[Stored dataset items]
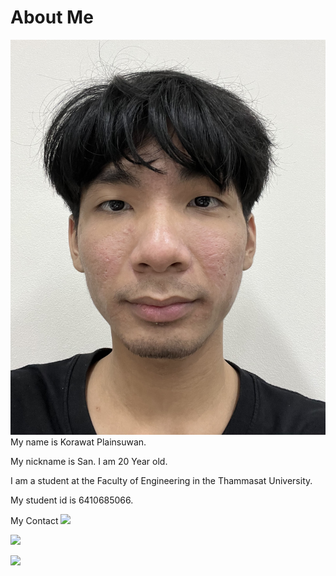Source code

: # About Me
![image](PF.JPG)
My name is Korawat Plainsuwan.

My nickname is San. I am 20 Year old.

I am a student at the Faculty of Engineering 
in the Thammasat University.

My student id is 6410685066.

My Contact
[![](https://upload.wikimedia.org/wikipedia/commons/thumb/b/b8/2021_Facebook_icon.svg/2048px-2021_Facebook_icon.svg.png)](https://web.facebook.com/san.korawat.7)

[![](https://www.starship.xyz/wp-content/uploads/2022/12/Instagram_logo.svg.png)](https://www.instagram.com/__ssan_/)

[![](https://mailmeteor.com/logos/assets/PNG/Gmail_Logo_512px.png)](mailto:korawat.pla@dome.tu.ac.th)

...

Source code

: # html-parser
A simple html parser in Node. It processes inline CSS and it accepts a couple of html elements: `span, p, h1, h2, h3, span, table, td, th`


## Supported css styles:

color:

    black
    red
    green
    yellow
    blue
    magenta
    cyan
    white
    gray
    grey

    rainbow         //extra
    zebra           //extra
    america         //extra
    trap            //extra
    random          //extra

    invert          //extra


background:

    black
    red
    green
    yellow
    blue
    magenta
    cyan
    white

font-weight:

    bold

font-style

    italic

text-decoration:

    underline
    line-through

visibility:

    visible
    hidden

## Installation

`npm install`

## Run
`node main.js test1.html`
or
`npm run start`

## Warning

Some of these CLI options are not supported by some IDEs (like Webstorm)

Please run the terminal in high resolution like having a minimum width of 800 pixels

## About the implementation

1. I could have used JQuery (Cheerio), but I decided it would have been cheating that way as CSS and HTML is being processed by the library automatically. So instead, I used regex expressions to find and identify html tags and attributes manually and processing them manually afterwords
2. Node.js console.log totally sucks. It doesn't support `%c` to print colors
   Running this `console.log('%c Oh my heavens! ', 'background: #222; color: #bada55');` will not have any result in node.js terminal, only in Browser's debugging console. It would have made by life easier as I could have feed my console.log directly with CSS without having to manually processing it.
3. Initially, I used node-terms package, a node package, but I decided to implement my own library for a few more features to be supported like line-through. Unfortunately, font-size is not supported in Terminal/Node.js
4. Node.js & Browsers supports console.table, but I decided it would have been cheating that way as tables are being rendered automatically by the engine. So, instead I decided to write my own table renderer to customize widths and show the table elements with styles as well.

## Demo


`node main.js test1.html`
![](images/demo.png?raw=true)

● What you need to do:
In the records above, find each line with the word "https" and copy it out.

● Answer below:
[![](https://upload.wikimedia.org/wikipedia/commons/thumb/b/b8/2021_Facebook_icon.svg/2048px-2021_Facebook_icon.svg.png)](https://web.facebook.com/san.korawat.7)
[![](https://www.starship.xyz/wp-content/uploads/2022/12/Instagram_logo.svg.png)](https://www.instagram.com/__ssan_/)
[![](https://mailmeteor.com/logos/assets/PNG/Gmail_Logo_512px.png)](mailto:korawat.pla@dome.tu.ac.th)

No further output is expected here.